CLINICAL STUDIES — Monotherapy vs. Combination Therapy – FDA approval of Kombiglyze XR was based on two 24-week double-blind, placebo-controlled trials, one in treatment-naive patients and the other in patients inadequately controlled on immediate-release (IR) metformin alone. Neither study actually used the fixed-dose combination; patients treated with both drugs took separate co-administered saxagliptin and IR metformin tablets. IR and ER metformin have a similar area under the curve (AUC), but peak plasma levels of ER metformin are about 20% lower. The results of these trials are summarized in Table 1. In both, the change in glycosylated hemoglobin (A1C) was greater and more patients achieved an A1C of <7% with saxagliptin and metformin together, compared to those treated with either drug alone.

Addition of Saxagliptin vs. Sitagliptin to Metformin – An 18-week double-blind, non-inferiority trial in 801 patients inadequately controlled on a stable dose of IR metformin (mean dose about 1800 mg/day) compared the addition of 5 mg daily of saxagliptin to addition of 100 mg of sitagliptin (Januvia) once daily. The 2 drugs were similarly effective (A1C decreased 0.52% vs. 0.62%). Hypoglycemic events and weight loss occurred with similar frequency.3

Addition of Saxagliptin vs. Glipizide to Metformin – A 52-week double-blind, non-inferiority trial in 858 patients not controlled on a stable dose of IR metformin (mean dose about 1900 mg/day) compared the addition of 5 mg of saxagliptin once daily to addition of glipizide (titrated from 5 mg up to 20 mg) twice daily. The drugs were similarly effective (A1C decreased 0.74% vs. 0.80%), but hypoglycemic events were much more common with glipizide (36.3% vs. 3%). Patients lost a mean of 1.1 kg with saxagliptin and gained 1.1 kg with glipizide.4

ADVERSE EFFECTS — Headache, nasopharyngitis and diarrhea were the most common adverse effects reported with saxagliptin/metformin in clinical trials. Nausea, vomiting, abdominal pain, metallic taste and flatulence can occur with metformin alone. Modest weight loss occurs with metformin alone and with the 2 drugs taken together. The incidence of hypoglycemia with both drugs was low and similar to the rate with metformin alone.

Lactic acidosis is a rare but potentially fatal complication that can occur with accumulation of metformin. Like metformin alone, Kombiglyze XR is contraindicated in patients with severe renal dysfunction, should be temporarily suspended for surgical procedures, and should be withheld for at least 48 hours before and after radiologic studies with IV iodinated contrast material. It is contraindicated in patients with severe hepatic impairment.

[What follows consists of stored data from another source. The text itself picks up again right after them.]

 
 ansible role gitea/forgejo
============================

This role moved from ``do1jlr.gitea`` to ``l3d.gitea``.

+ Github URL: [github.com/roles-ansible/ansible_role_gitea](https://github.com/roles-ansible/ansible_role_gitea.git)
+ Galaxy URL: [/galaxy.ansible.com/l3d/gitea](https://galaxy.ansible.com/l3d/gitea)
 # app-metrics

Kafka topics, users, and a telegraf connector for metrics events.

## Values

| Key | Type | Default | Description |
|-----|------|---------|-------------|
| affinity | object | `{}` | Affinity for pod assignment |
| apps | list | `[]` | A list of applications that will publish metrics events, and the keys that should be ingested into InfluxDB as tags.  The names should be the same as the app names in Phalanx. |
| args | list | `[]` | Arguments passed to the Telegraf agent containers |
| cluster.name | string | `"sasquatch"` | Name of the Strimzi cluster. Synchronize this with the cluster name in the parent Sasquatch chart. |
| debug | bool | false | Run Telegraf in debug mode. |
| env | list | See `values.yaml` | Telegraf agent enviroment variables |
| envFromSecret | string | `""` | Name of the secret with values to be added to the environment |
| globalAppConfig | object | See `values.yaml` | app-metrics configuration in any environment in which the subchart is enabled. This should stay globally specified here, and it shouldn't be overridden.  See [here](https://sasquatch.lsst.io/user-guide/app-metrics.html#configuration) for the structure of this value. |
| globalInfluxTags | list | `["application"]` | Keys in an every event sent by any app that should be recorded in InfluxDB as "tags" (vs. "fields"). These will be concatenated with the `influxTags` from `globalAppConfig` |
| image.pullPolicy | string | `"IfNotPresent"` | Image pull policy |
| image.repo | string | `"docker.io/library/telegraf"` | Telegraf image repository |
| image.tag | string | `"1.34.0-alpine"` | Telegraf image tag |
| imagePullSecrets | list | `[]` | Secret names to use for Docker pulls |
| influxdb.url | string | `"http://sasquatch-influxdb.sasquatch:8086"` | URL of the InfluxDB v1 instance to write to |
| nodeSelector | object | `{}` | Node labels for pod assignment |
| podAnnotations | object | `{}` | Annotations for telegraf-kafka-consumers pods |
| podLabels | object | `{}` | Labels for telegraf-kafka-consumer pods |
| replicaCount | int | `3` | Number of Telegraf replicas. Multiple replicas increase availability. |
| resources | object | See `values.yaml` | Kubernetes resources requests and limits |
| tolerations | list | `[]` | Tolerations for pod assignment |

The long-term safety of DPP-4 inhibitors such as saxagliptin is unknown.

PREGNANCY — The combination of saxagliptin and metformin is classified as category B (no evidence of risk, no adequate studies in pregnant women) for use in pregnancy.

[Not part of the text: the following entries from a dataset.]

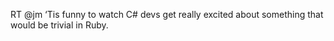 <!--
id: 800661602
link: http://kevinisom.info/post/800661602/rt-jm-tis-funny-to-watch-c-devs-get-really
slug: rt-jm-tis-funny-to-watch-c-devs-get-really
date: Mon Jul 12 2010 16:50:33 GMT+1200 (NZST)
raw: {"blog_name":"kevinisom","id":800661602,"post_url":"http://kevinisom.info/post/800661602/rt-jm-tis-funny-to-watch-c-devs-get-really","slug":"rt-jm-tis-funny-to-watch-c-devs-get-really","type":"text","date":"2010-07-12 04:50:33 GMT","timestamp":1278910233,"state":"published","format":"html","reblog_key":"jwmYhHLf","tags":[],"short_url":"http://tmblr.co/Zw68YylkI1Y","highlighted":[],"feed_item":"http://twitter.com/kev_nz/statuses/18327682719","from_feed_id":"650289","note_count":0,"title":null,"body":"<p>RT @jm &#8216;Tis funny to watch C# devs get really excited about something that would be trivial in Ruby.</p>"}
publish: 2010-07-012
tags: 
title: null
-->


RT @jm ‘Tis funny to watch C\# devs get really excited about something
that would be trivial in Ruby.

DRUG INTERACTIONS — Saxagliptin is metabolized by CYP3A4; strong inhibitors of this isozyme such as clarithromycin (Biaxin, and others) or itraconazole (Sporanox, and others) may increase serum concentrations of saxagliptin. The dose of Kombiglyze XR should be limited to 2.5/1000 mg once daily in patients taking strong inhibitors of CYP3A4.

DOSAGE AND ADMINISTRATION — Kombiglyze XR is taken once daily with the evening meal to minimize the gastrointestinal effects of metformin. The tablets should be taken whole and not crushed, chewed or split. For patients not adequately controlled on metformin alone, the usual starting dose is based on the previous dose of metformin. The maximum daily dose of Kombiglyze XR is 5 mg of saxagliptin and 2000 mg of metformin. Patients who cannot take more than 2.5 mg of saxagliptin and either are not already taking metformin or require more than 1000 mg of metformin should take the drugs individually.

CONCLUSION — Treatment with the new fixed-dose combination of saxagliptin and extended-release metformin (Kombiglyze XR) may be more convenient than taking the individual drugs separately, but with less dosing flexibility. Adding saxagliptin to metformin may cause less weight gain and less hypoglycemia than adding a sulfonylurea such as glimepiride (Amaryl, and others), but the retail cost of this combination is much higher than taking generic metformin plus a sulfonylurea separately. Clinical experience with saxagliptin is limited and its long-term safety is unknown.